▸ Provided records:
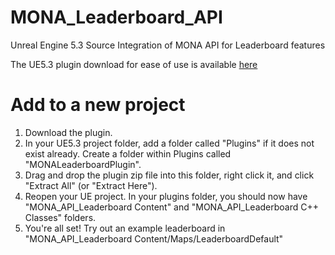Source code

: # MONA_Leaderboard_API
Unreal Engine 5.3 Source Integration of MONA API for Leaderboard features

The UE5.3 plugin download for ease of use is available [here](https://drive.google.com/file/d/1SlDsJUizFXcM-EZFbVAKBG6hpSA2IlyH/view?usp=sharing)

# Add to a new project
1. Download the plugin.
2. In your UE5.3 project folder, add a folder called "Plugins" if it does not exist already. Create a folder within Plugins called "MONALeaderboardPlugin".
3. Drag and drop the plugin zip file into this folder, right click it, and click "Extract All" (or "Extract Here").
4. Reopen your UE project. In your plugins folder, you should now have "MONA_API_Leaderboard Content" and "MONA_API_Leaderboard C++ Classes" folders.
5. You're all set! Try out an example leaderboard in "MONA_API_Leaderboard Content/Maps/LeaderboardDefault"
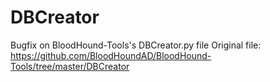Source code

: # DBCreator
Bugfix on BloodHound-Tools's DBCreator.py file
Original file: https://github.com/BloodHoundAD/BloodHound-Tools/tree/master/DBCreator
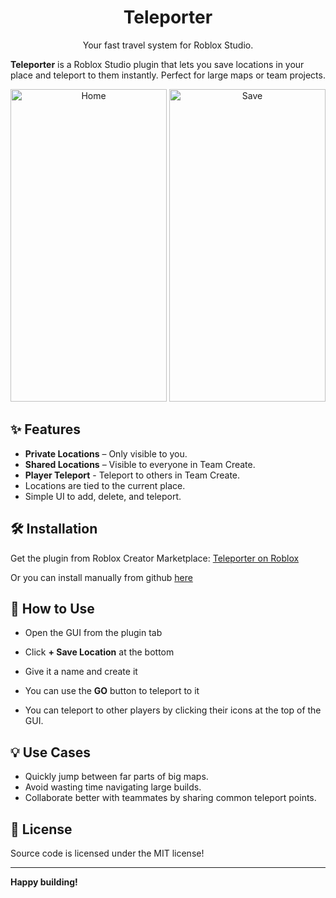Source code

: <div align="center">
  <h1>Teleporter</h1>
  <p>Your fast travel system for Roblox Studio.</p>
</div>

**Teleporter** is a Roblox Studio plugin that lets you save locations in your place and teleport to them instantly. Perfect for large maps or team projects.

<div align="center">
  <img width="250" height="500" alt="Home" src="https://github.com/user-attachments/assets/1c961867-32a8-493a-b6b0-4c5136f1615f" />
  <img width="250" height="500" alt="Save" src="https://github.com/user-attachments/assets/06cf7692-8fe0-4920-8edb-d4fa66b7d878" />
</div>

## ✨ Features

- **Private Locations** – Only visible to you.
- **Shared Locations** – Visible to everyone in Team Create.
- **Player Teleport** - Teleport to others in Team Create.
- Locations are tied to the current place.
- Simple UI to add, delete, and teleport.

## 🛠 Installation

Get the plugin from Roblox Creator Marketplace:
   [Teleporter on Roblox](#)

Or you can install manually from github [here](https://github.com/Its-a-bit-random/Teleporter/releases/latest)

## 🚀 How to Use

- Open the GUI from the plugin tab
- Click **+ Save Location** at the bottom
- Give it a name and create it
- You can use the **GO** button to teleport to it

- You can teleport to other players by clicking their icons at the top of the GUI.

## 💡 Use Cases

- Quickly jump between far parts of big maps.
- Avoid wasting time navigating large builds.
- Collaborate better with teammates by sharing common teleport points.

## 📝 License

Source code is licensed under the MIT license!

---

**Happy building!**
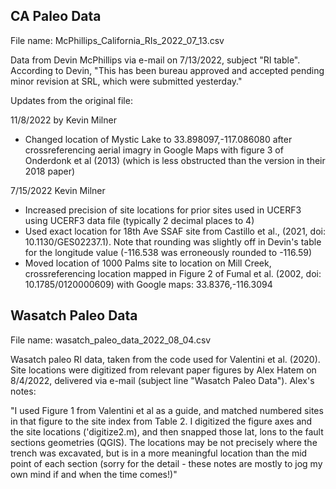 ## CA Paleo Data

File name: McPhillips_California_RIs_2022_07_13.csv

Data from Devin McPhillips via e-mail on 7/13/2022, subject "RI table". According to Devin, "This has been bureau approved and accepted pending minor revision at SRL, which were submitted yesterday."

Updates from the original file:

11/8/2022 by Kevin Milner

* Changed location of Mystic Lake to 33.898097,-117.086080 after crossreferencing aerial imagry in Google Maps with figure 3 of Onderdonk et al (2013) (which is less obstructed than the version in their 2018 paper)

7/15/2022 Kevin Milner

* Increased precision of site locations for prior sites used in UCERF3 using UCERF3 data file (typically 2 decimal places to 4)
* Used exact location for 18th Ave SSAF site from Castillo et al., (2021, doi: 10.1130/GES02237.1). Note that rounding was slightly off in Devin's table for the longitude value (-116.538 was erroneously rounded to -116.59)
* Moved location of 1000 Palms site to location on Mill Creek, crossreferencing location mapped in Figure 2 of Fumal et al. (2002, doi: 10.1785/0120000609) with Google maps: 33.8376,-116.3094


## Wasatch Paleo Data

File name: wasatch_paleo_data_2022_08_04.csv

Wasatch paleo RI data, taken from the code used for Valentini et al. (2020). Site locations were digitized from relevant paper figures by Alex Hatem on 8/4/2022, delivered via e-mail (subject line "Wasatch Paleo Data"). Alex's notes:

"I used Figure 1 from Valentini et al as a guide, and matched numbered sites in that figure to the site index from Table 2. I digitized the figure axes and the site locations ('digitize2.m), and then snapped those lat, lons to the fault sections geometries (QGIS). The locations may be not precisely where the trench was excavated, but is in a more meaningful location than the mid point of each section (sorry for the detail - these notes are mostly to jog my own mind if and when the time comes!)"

▸ Work instructions: Your reply should restate the data above word for word and contain no pictures.

▸ Solution for this exercise:
Source code

: # MONA_Leaderboard_API
Unreal Engine 5.3 Source Integration of MONA API for Leaderboard features

The UE5.3 plugin download for ease of use is available [here](https://drive.google.com/file/d/1SlDsJUizFXcM-EZFbVAKBG6hpSA2IlyH/view?usp=sharing)

# Add to a new project
1. Download the plugin.
2. In your UE5.3 project folder, add a folder called "Plugins" if it does not exist already. Create a folder within Plugins called "MONALeaderboardPlugin".
3. Drag and drop the plugin zip file into this folder, right click it, and click "Extract All" (or "Extract Here").
4. Reopen your UE project. In your plugins folder, you should now have "MONA_API_Leaderboard Content" and "MONA_API_Leaderboard C++ Classes" folders.
5. You're all set! Try out an example leaderboard in "MONA_API_Leaderboard Content/Maps/LeaderboardDefault"
Source code

: # DBCreator
Bugfix on BloodHound-Tools's DBCreator.py file
Original file: https://github.com/BloodHoundAD/BloodHound-Tools/tree/master/DBCreator
Source code

: <div align="center">
  <h1>Teleporter</h1>
  <p>Your fast travel system for Roblox Studio.</p>
</div>

**Teleporter** is a Roblox Studio plugin that lets you save locations in your place and teleport to them instantly. Perfect for large maps or team projects.

<div align="center">
  <img width="250" height="500" alt="Home" src="https://github.com/user-attachments/assets/1c961867-32a8-493a-b6b0-4c5136f1615f" />
  <img width="250" height="500" alt="Save" src="https://github.com/user-attachments/assets/06cf7692-8fe0-4920-8edb-d4fa66b7d878" />
</div>

## ✨ Features

- **Private Locations** – Only visible to you.
- **Shared Locations** – Visible to everyone in Team Create.
- **Player Teleport** - Teleport to others in Team Create.
- Locations are tied to the current place.
- Simple UI to add, delete, and teleport.

## 🛠 Installation

Get the plugin from Roblox Creator Marketplace:
   [Teleporter on Roblox](#)

Or you can install manually from github [here](https://github.com/Its-a-bit-random/Teleporter/releases/latest)

## 🚀 How to Use

- Open the GUI from the plugin tab
- Click **+ Save Location** at the bottom
- Give it a name and create it
- You can use the **GO** button to teleport to it

- You can teleport to other players by clicking their icons at the top of the GUI.

## 💡 Use Cases

- Quickly jump between far parts of big maps.
- Avoid wasting time navigating large builds.
- Collaborate better with teammates by sharing common teleport points.

## 📝 License

Source code is licensed under the MIT license!

---

**Happy building!**
 ## CA Paleo Data

File name: McPhillips_California_RIs_2022_07_13.csv

Data from Devin McPhillips via e-mail on 7/13/2022, subject "RI table". According to Devin, "This has been bureau approved and accepted pending minor revision at SRL, which were submitted yesterday."

Updates from the original file:

11/8/2022 by Kevin Milner

* Changed location of Mystic Lake to 33.898097,-117.086080 after crossreferencing aerial imagry in Google Maps with figure 3 of Onderdonk et al (2013) (which is less obstructed than the version in their 2018 paper)

7/15/2022 Kevin Milner

* Increased precision of site locations for prior sites used in UCERF3 using UCERF3 data file (typically 2 decimal places to 4)
* Used exact location for 18th Ave SSAF site from Castillo et al., (2021, doi: 10.1130/GES02237.1). Note that rounding was slightly off in Devin's table for the longitude value (-116.538 was erroneously rounded to -116.59)
* Moved location of 1000 Palms site to location on Mill Creek, crossreferencing location mapped in Figure 2 of Fumal et al. (2002, doi: 10.1785/0120000609) with Google maps: 33.8376,-116.3094


## Wasatch Paleo Data

File name: wasatch_paleo_data_2022_08_04.csv

Wasatch paleo RI data, taken from the code used for Valentini et al. (2020). Site locations were digitized from relevant paper figures by Alex Hatem on 8/4/2022, delivered via e-mail (subject line "Wasatch Paleo Data"). Alex's notes:

"I used Figure 1 from Valentini et al as a guide, and matched numbered sites in that figure to the site index from Table 2. I digitized the figure axes and the site locations ('digitize2.m), and then snapped those lat, lons to the fault sections geometries (QGIS). The locations may be not precisely where the trench was excavated, but is in a more meaningful location than the mid point of each section (sorry for the detail - these notes are mostly to jog my own mind if and when the time comes!)"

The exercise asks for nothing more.